> _Work request_
Indicate how many lines in the listing below contain the word "uses". No other output is permitted.
-- Opening Marker --
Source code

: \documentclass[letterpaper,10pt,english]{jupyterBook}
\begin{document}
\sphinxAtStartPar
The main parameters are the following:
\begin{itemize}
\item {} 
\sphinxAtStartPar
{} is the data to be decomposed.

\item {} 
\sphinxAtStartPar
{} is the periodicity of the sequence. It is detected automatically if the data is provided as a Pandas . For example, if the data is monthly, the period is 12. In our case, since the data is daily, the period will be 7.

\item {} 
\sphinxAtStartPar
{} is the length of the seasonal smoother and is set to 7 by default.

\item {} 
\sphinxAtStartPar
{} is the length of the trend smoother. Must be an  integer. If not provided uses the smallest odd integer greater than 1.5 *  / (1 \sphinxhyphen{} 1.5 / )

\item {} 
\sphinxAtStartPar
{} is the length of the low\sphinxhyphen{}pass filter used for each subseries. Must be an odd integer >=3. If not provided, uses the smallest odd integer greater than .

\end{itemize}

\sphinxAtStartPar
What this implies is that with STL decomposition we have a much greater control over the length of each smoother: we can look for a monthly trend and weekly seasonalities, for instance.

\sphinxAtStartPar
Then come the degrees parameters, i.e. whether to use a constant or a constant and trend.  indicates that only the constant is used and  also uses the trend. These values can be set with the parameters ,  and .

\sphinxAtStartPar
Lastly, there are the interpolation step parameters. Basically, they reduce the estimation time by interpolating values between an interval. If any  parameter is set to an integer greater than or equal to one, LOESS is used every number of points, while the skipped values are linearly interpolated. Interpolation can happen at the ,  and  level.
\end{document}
-- Closing Marker --
-- Opening Marker --
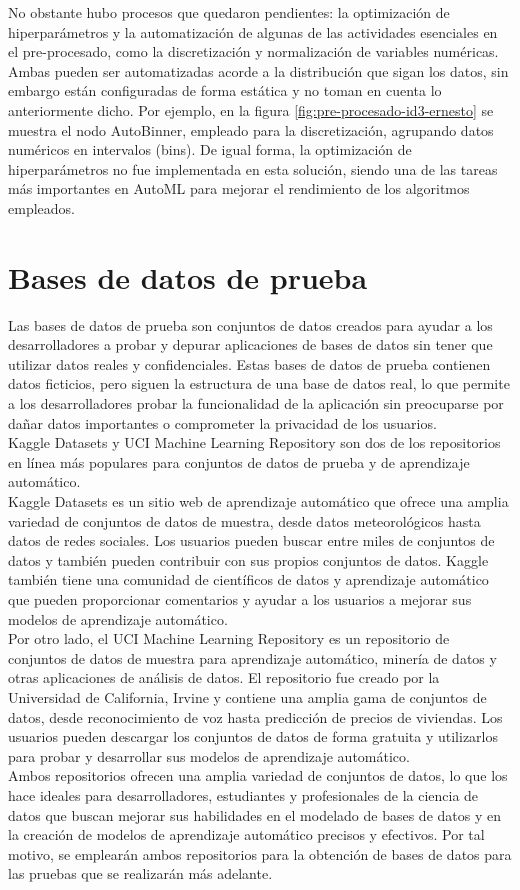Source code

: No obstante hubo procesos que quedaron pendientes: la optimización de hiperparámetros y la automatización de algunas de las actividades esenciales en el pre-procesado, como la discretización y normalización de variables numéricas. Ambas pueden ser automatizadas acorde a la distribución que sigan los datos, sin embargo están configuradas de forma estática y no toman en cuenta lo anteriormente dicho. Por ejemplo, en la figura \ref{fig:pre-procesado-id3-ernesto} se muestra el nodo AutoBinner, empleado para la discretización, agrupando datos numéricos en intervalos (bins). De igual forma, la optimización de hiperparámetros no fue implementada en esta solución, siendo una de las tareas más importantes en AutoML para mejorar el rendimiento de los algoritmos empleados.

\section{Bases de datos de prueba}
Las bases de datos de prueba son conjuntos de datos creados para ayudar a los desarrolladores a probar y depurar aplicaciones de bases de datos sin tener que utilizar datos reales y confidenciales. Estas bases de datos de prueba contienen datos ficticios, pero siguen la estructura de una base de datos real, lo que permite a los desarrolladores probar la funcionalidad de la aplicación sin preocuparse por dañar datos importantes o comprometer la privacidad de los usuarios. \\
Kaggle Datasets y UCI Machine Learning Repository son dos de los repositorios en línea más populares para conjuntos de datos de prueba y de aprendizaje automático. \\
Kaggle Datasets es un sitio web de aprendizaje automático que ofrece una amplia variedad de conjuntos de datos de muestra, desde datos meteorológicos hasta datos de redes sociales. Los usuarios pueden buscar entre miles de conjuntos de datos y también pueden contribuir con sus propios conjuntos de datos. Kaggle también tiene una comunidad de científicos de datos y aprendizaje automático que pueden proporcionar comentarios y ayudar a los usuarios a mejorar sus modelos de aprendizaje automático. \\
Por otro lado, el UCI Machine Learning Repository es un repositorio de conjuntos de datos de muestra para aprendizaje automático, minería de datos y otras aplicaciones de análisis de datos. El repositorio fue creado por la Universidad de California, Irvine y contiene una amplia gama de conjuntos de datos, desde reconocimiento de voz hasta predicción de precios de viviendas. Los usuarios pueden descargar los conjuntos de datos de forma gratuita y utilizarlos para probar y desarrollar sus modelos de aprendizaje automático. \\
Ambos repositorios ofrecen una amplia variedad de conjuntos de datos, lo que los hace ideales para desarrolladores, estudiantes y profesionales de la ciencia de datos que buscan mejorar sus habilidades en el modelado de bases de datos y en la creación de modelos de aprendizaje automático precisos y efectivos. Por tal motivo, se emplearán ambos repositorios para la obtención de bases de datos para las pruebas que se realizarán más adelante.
-- Closing Marker --
> _Exercise answer_
3